Look through the lines below and extract any with the word "return".

Document images with source code:
*** Block opens ***

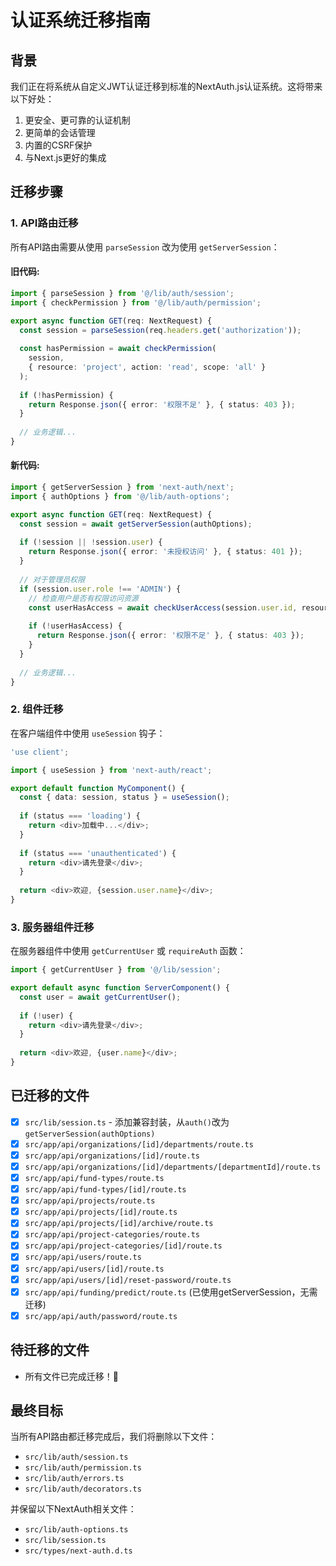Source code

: # 认证系统迁移指南

## 背景

我们正在将系统从自定义JWT认证迁移到标准的NextAuth.js认证系统。这将带来以下好处：

1. 更安全、更可靠的认证机制
2. 更简单的会话管理
3. 内置的CSRF保护
4. 与Next.js更好的集成

## 迁移步骤

### 1. API路由迁移

所有API路由需要从使用 `parseSession` 改为使用 `getServerSession`：

#### 旧代码:

```typescript
import { parseSession } from '@/lib/auth/session';
import { checkPermission } from '@/lib/auth/permission';

export async function GET(req: NextRequest) {
  const session = parseSession(req.headers.get('authorization'));
  
  const hasPermission = await checkPermission(
    session,
    { resource: 'project', action: 'read', scope: 'all' }
  );
  
  if (!hasPermission) {
    return Response.json({ error: '权限不足' }, { status: 403 });
  }
  
  // 业务逻辑...
}
```

#### 新代码:

```typescript
import { getServerSession } from 'next-auth/next';
import { authOptions } from '@/lib/auth-options';

export async function GET(req: NextRequest) {
  const session = await getServerSession(authOptions);
  
  if (!session || !session.user) {
    return Response.json({ error: '未授权访问' }, { status: 401 });
  }
  
  // 对于管理员权限
  if (session.user.role !== 'ADMIN') {
    // 检查用户是否有权限访问资源
    const userHasAccess = await checkUserAccess(session.user.id, resourceId);
    
    if (!userHasAccess) {
      return Response.json({ error: '权限不足' }, { status: 403 });
    }
  }
  
  // 业务逻辑...
}
```

### 2. 组件迁移

在客户端组件中使用 `useSession` 钩子：

```typescript
'use client';

import { useSession } from 'next-auth/react';

export default function MyComponent() {
  const { data: session, status } = useSession();
  
  if (status === 'loading') {
    return <div>加载中...</div>;
  }
  
  if (status === 'unauthenticated') {
    return <div>请先登录</div>;
  }
  
  return <div>欢迎, {session.user.name}</div>;
}
```

### 3. 服务器组件迁移

在服务器组件中使用 `getCurrentUser` 或 `requireAuth` 函数：

```typescript
import { getCurrentUser } from '@/lib/session';

export default async function ServerComponent() {
  const user = await getCurrentUser();
  
  if (!user) {
    return <div>请先登录</div>;
  }
  
  return <div>欢迎, {user.name}</div>;
}
```

## 已迁移的文件

- [x] `src/lib/session.ts` - 添加兼容封装，从`auth()`改为`getServerSession(authOptions)`
- [x] `src/app/api/organizations/[id]/departments/route.ts`
- [x] `src/app/api/organizations/[id]/route.ts`
- [x] `src/app/api/organizations/[id]/departments/[departmentId]/route.ts`
- [x] `src/app/api/fund-types/route.ts`
- [x] `src/app/api/fund-types/[id]/route.ts`
- [x] `src/app/api/projects/route.ts`
- [x] `src/app/api/projects/[id]/route.ts`
- [x] `src/app/api/projects/[id]/archive/route.ts`
- [x] `src/app/api/project-categories/route.ts`
- [x] `src/app/api/project-categories/[id]/route.ts`
- [x] `src/app/api/users/route.ts`
- [x] `src/app/api/users/[id]/route.ts`
- [x] `src/app/api/users/[id]/reset-password/route.ts`
- [x] `src/app/api/funding/predict/route.ts` (已使用getServerSession，无需迁移)
- [x] `src/app/api/auth/password/route.ts`

## 待迁移的文件

- 所有文件已完成迁移！🎉

## 最终目标

当所有API路由都迁移完成后，我们将删除以下文件：

- `src/lib/auth/session.ts`
- `src/lib/auth/permission.ts`
- `src/lib/auth/errors.ts`
- `src/lib/auth/decorators.ts`

并保留以下NextAuth相关文件：

- `src/lib/auth-options.ts`
- `src/lib/session.ts`
- `src/types/next-auth.d.ts` 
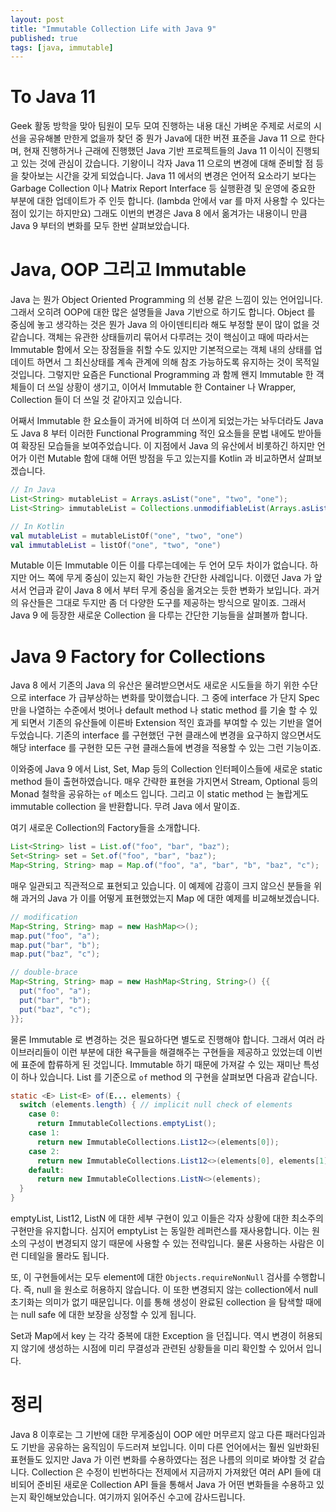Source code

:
 ```yaml
---
layout: post
title: "Immutable Collection Life with Java 9"
published: true
tags: [java, immutable]
---
```


# To Java 11

Geek 활동 방학을 맞아 팀원이 모두 모여 진행하는 내용 대신 가벼운 주제로 서로의 시선을 공유해볼 만한게 없을까 찾던 중 뭔가 Java에 대한 버젼 표준을 Java 11 으로 한다며, 현재 진행하거나 근래에 진행했던 Java 기반 프로젝트들의 Java 11 이식이 진행되고 있는 것에 관심이 갔습니다. 기왕이니 각자 Java 11 으로의 변경에 대해 준비할 점 등을 찾아보는 시간을 갖게 되었습니다. Java 11 에서의 변경은 언어적 요소라기 보다는 Garbage Collection 이나 Matrix Report Interface 등 실행환경 및 운영에 중요한 부분에 대한 업데이트가 주 인듯 합니다. (lambda 안에서 var 를 마저 사용할 수 있다는 점이 있기는 하지만요) 그래도 이번의 변경은 Java 8 에서 옮겨가는 내용이니 만큼 Java 9 부터의 변화를 모두 한번 살펴보았습니다.

# Java, OOP 그리고 Immutable

Java 는 뭔가 Object Oriented Programming 의 선봉 같은 느낌이 있는 언어입니다. 그래서 오히려 OOP에 대한 많은 설명들을 Java 기반으로 하기도 합니다. Object 를 중심에 놓고 생각하는 것은 뭔가 Java 의 아이덴티티라 해도 부정할 분이 많이 없을 것 같습니다. 객체는 유관한 상태들끼리 묶어서 다루려는 것이 핵심이고 때에 따라서는 Immutable 함에서 오는 장점들을 취할 수도 있지만 기본적으로는 객체 내의 상태를 업데이트 하면서 그 최신상태를 계속 관계에 의해 참조 가능하도록 유지하는 것이 목적일 것입니다. 그렇지만 요즘은 Functional Programming 과 함께 왠지 Immutable 한 객체들이 더 쓰일 상황이 생기고, 이어서 Immutable 한 Container 나 Wrapper, Collection 들이 더 쓰일 것 같아지고 있습니다.

어째서 Immutable 한 요소들이 과거에 비하여 더 쓰이게 되었는가는 놔두더라도 Java 도 Java 8 부터 이러한 Functional Programming 적인 요소들을 문법 내에도 받아들여 확장된 모습들을 보여주었습니다. 이 지점에서 Java 의 유산에서 비롯하긴 하지만 언어가 이런 Mutable 함에 대해 어떤 방점을 두고 있는지를 Kotlin 과 비교하면서 살펴보겠습니다.

```java
// In Java
List<String> mutableList = Arrays.asList("one", "two", "one");
List<String> immutableList = Collections.unmodifiableList(Arrays.asList("one", "two", "one"));
```

```kotlin
// In Kotlin
val mutableList = mutableListOf("one", "two", "one")
val immutableList = listOf("one", "two", "one")
```

Mutable 이든 Immutable 이든 이를 다루는데에는 두 언어 모두 차이가 없습니다. 하지만 어느 쪽에 무게 중심이 있는지 확인 가능한 간단한 사례입니다. 이랬던 Java 가 앞서서 언급과 같이 Java 8 에서 부터 무게 중심을 옮겨오는 듯한 변화가 보입니다. 과거의 유산들은 그대로 두지만 좀 더 다양한 도구를 제공하는 방식으로 말이죠. 그래서 Java 9 에 등장한 새로운 Collection 을 다루는 간단한 기능들을 살펴볼까 합니다.

# Java 9 Factory for Collections

Java 8 에서 기존의 Java 의 유산은 물려받으면서도 새로운 시도들을 하기 위한 수단으로 interface 가 급부상하는 변화를 맞이했습니다. 그 중에 interface 가 단지 Spec 만을 나열하는 수준에서 벗어나 default method 나 static method 를 기술 할 수 있게 되면서 기존의 유산들에 이른바 Extension 적인 효과를 부여할 수 있는 기반을 열어두었습니다. 기존의 interface 를 구현했던 구현 클래스에 변경을 요구하지 않으면서도 해당 interface 를 구현한 모든 구현 클래스들에 변경을 적용할 수 있는 그런 기능이죠.

이와중에 Java 9 에서 List, Set, Map 등의 Collection 인터페이스들에 새로운 static method 들이 출현하였습니다. 매우 간략한 표현을 가지면서 Stream, Optional 등의 Monad 철학을 공유하는 `of` 메소드 입니다. 그리고 이 static method 는 놀랍게도 immutable collection 을 반환합니다. 무려 Java 에서 말이죠.

여기 새로운 Collection의 Factory들을 소개합니다.

```java
List<String> list = List.of("foo", "bar", "baz");
Set<String> set = Set.of("foo", "bar", "baz");
Map<String, String> map = Map.of("foo", "a", "bar", "b", "baz", "c");
```
매우 일관되고 직관적으로 표현되고 있습니다. 이 예제에 감흥이 크지 않으신 분들을 위해 과거의 Java 가 이를 어떻게 표현했었는지 Map 에 대한 예제를 비교해보겠습니다.

```java
// modification
Map<String, String> map = new HashMap<>();
map.put("foo", "a");
map.put("bar", "b");
map.put("baz", "c");

// double-brace
Map<String, String> map = new HashMap<String, String>() {{
  put("foo", "a");
  put("bar", "b");
  put("baz", "c");
}};
```

물론 Immutable 로 변경하는 것은 필요하다면 별도로 진행해야 합니다. 그래서 여러 라이브러리들이 이런 부분에 대한 욕구들을 해결해주는 구현들을 제공하고 있었는데 이번에 표준에 합류하게 된 것입니다. Immutable 하기 때문에 가져갈 수 있는 재미난 특성이 하나 있습니다. List 를 기준으로 `of` method 의 구현을 살펴보면 다음과 같습니다.

```java
static <E> List<E> of(E... elements) {
  switch (elements.length) { // implicit null check of elements
    case 0:
      return ImmutableCollections.emptyList();
    case 1:
      return new ImmutableCollections.List12<>(elements[0]);
    case 2:
      return new ImmutableCollections.List12<>(elements[0], elements[1]);
    default:
      return new ImmutableCollections.ListN<>(elements);
  }
}
```

emptyList, List12, ListN 에 대한 세부 구현이 있고 이들은 각자 상황에 대한 최소주의 구현만을 유지합니다. 심지어 emptyList 는 동일한 레퍼런스를 재사용합니다. 이는 원소의 구성이 변경되지 않기 때문에 사용할 수 있는 전략입니다. 물론 사용하는 사람은 이런 디테일을 몰라도 됩니다.

또, 이 구현들에서는 모두 element에 대한 `Objects.requireNonNull` 검사를 수행합니다. 즉, null 을 원소로 허용하지 않습니다. 이 또한 변경되지 않는 collection에서 null 초기화는 의미가 없기 때문입니다. 이를 통해 생성이 완료된 collection 을 탐색할 때에는 null safe 에 대한 보장을 상정할 수 있게 됩니다.

Set과 Map에서 key 는 각각 중복에 대한 Exception 을 던집니다. 역시 변경이 허용되지 않기에 생성하는 시점에 미리 무결성과 관련된 상황들을 미리 확인할 수 있어서 입니다.

# 정리

Java 8 이후로는 그 기반에 대한 무게중심이 OOP 에만 머무르지 않고 다른 패러다임과도 기반을 공유하는 움직임이 두드러져 보입니다. 이미 다른 언어에서는 훨씬 일반화된 표현들도 있지만 Java 가 이런 변화를 수용하였다는 점은 나름의 의미로 봐야할 것 같습니다. Collection 은 수정이 빈번하다는 전제에서 지금까지 가져왔던 여러 API 들에 대비되어 준비된 새로운 Collection API 들을 통해서 Java 가 어떤 변화들을 수용하고 있는지 확인해보았습니다. 여기까지 읽어주신 수고에 감사드립니다.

*** Block closes ***

Response:
    return Response.json({ error: '权限不足' }, { status: 403 });
    return Response.json({ error: '未授权访问' }, { status: 401 });
      return Response.json({ error: '权限不足' }, { status: 403 });
    return <div>加载中...</div>;
    return <div>请先登录</div>;
  return <div>欢迎, {session.user.name}</div>;
    return <div>请先登录</div>;
  return <div>欢迎, {user.name}</div>;
      return ImmutableCollections.emptyList();
      return new ImmutableCollections.List12<>(elements[0]);
      return new ImmutableCollections.List12<>(elements[0], elements[1]);
      return new ImmutableCollections.ListN<>(elements);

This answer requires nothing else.